Say I get into a weird situation where I have to give a ride to a friend's friend to his/her house. It takes 20 minutes to get there. Do I have to make small talk? Ok, it's uncomfortable to just sit in silence with a person you don't know, but I am PERFECTLY okay sitting in silence knowing I don't have to think about what to talk. I prefer listening to myself think than to listen to some dude talk about how they're in love with their partner (just an example).

If I go to the store and buy some chips (crisps for our UK friends :P, jk), and I bump into an acquaintance in the way back...do I have to offer some chips if I have already opened them? Am I wrong to think that if they really want some, they'll ask for some? But even worse, if I'm the acquaintance the other person bumps into, and they DO offer some chips, do I HAVE to say yes? What if I really don't want any?

If somebody walks in, and they're carrying 85 bags of groceries, do I have to offer assistance? Am I wrong to assume they don't need assistance cause they're not asking for it?

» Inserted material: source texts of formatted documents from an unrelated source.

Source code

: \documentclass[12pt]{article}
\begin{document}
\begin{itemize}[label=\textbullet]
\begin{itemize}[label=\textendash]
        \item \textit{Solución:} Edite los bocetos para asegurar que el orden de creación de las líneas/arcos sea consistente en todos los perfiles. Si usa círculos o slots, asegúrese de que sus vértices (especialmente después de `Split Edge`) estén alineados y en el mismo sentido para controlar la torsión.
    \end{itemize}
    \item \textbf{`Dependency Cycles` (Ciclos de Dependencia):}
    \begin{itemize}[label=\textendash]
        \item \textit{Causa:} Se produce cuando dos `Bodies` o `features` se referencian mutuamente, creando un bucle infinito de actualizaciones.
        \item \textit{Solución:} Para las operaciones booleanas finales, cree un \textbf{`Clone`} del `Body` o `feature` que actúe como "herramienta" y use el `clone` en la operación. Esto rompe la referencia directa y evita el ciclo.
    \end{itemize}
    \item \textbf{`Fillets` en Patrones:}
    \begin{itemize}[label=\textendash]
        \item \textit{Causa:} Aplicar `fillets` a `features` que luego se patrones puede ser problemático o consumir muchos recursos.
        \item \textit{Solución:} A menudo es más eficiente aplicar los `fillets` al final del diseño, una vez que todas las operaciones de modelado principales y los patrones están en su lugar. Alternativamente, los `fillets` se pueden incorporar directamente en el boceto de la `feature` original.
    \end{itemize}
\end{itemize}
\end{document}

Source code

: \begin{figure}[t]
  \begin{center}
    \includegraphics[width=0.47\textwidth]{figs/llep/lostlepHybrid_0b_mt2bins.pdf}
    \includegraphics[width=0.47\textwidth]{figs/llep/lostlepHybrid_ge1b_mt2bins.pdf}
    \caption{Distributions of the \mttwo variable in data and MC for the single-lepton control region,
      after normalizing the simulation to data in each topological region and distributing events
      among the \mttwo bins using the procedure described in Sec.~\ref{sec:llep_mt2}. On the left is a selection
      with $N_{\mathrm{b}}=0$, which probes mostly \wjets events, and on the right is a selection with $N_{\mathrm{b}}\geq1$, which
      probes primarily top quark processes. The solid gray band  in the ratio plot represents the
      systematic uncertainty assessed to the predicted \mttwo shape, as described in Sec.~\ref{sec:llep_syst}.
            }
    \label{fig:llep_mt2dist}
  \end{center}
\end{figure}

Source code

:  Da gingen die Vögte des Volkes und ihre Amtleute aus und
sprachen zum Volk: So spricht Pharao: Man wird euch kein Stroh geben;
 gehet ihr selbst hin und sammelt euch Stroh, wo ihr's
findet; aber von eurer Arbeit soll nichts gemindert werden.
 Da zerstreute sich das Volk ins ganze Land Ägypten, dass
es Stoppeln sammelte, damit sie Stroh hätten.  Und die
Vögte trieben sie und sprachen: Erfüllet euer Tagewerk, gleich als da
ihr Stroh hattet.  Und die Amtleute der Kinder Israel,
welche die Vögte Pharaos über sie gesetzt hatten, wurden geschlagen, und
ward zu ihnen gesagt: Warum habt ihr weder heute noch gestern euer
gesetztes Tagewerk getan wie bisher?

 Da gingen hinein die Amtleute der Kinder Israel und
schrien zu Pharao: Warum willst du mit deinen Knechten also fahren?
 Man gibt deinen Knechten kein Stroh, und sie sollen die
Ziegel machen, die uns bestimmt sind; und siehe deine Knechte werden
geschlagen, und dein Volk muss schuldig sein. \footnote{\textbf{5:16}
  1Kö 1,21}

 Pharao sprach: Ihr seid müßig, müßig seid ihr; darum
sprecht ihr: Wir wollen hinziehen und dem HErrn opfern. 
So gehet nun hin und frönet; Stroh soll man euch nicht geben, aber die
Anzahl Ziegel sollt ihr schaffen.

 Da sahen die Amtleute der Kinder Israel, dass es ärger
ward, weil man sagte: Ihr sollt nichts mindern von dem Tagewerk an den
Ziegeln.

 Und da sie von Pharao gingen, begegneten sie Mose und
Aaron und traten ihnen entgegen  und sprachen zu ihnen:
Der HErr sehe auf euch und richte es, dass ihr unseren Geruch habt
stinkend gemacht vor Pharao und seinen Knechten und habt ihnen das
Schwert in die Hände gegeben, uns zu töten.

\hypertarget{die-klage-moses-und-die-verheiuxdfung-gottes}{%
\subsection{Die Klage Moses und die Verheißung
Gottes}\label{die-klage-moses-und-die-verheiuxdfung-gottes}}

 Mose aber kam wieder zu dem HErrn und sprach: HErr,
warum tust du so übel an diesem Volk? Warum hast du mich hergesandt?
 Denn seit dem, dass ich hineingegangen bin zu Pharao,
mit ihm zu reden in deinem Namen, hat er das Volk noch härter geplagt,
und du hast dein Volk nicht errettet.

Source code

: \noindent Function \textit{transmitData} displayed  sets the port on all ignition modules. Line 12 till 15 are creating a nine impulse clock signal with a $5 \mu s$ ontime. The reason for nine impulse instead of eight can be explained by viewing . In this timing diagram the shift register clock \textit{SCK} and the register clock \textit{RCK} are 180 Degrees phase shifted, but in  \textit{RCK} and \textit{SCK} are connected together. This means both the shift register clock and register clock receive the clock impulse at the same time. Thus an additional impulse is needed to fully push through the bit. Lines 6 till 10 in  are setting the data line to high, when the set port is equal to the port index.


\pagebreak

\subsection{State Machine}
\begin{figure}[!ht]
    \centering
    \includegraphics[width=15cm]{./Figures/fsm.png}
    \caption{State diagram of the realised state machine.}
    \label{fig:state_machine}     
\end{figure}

Ok, that's a lot of questions, and not surprisingly my answer to all these questions is: NO. I know I'm probably wrong in some of them, or maybe all, I don't really know, I don't really know other people's point of view of my actions...or lack of. But that's just my point of view towards these situations, I don't like socializing with people I barely know, or don't know at all. I don't like the idea of having a conversation that I know won't lead to anything interesting, or that I will ultimately think it's a total waste of thinking time. If I don't act like myself in these situations it's only cause I don't want to assume the other person will find it interesting or maybe they share my point of view.

Being that as it may, I will answer if you ask me something, I will probably ask you some basic stuff so I at least know if there's hope for a real conversation, I will give you chips if you ask me for some, I will give assistance if you ask for it. I just don't like to assume what people thinks or feels.

It can also mean that I'm really shy and very lazy.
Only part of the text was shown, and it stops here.